Amortize LLM costs by batching multiple records into a single API call. The LLM response must be a JSON array of the same length as the input batch.

from agora.middlewares.ai.batch import AIBatchMiddleware

pipeline.pipe(AIBatchMiddleware(
    provider=my_provider,
    prompt_fn=lambda records: (
        f"Enrich {len(records)} records. "
        f"Return a JSON array of same length. Input: {json.dumps(records)}"
    ),
    output_fields=["summary", "tags"],
    batch_size=20,
    flush_timeout_ms=500,
))

Custom middleware

Subclass Middleware[T, U] and implement process():

from agora.core.middleware import Middleware
from agora.core.context import PipelineContext

class NormalizeMiddleware(Middleware[RawRecord, CleanRecord]):
    name = "normalize"

    async def process(self, record: RawRecord, ctx: PipelineContext) -> CleanRecord | None:
        if not record.name:
            return None   # drop the record
        return CleanRecord(
            id=record.id,
            name=record.name.strip().lower(),
        )

Return None to drop the record. Raise an exception to route it to the DLQ.

Override on_start() and on_stop() for setup and teardown:

    async def on_start(self, ctx: PipelineContext) -> None:
        self._client = await create_client()

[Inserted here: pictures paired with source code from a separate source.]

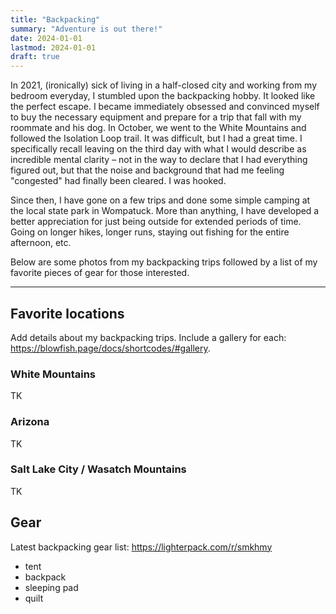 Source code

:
 ```yaml
---
title: "Backpacking"
summary: "Adventure is out there!"
date: 2024-01-01
lastmod: 2024-01-01
draft: true
---
```


In 2021, (ironically) sick of living in a half-closed city and working from my bedroom everyday, I stumbled upon the backpacking hobby.
It looked like the perfect escape.
I became immediately obsessed and convinced myself to buy the necessary equipment and prepare for a trip that fall with my roommate and his dog.
In October, we went to the White Mountains and followed the Isolation Loop trail.
It was difficult, but I had a great time.
I specifically recall leaving on the third day with what I would describe as incredible mental clarity – not in the way to declare that I had everything figured out, but that the noise and background that had me feeling "congested" had finally been cleared.
I was hooked.

Since then, I have gone on a few trips and done some simple camping at the local state park in Wompatuck.
More than anything, I have developed a better appreciation for just being outside for extended periods of time.
Going on longer hikes, longer runs, staying out fishing for the entire afternoon, etc.

Below are some photos from my backpacking trips followed by a list of my favorite pieces of gear for those interested.

---

## Favorite locations

Add details about my backpacking trips.
Include a gallery for each: <https://blowfish.page/docs/shortcodes/#gallery>.

### White Mountains

TK

### Arizona

TK

### Salt Lake City / Wasatch Mountains

TK

## Gear

Latest backpacking gear list: <https://lighterpack.com/r/smkhmy>

- tent
- backpack
- sleeping pad
- quilt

    async def on_stop(self, ctx: PipelineContext) -> None:
        await self._client.close()

Custom AI middleware

Subclass AIMiddleware[T]:

from agora.middlewares.ai.base import AIMiddleware

class SentimentMiddleware(AIMiddleware[Review]):
    name = "sentiment"

    async def process(self, record: Review, ctx: PipelineContext) -> Review | None:
        try:
            prompt = self._render_prompt(
                "Analyze sentiment of: {text}. Return JSON: {\"sentiment\": \"positive|negative|neutral\"}",
                record,
            )
            resp = await self._cached_complete(prompt, ctx=ctx)
            data = self._parse_json(resp.content)
            return record.model_copy(update=data)
        except Exception as exc:
            return await self._handle_error(exc, record, ctx)

Always pass ctx=ctx to _cached_complete() — it is required for AI metrics tracking.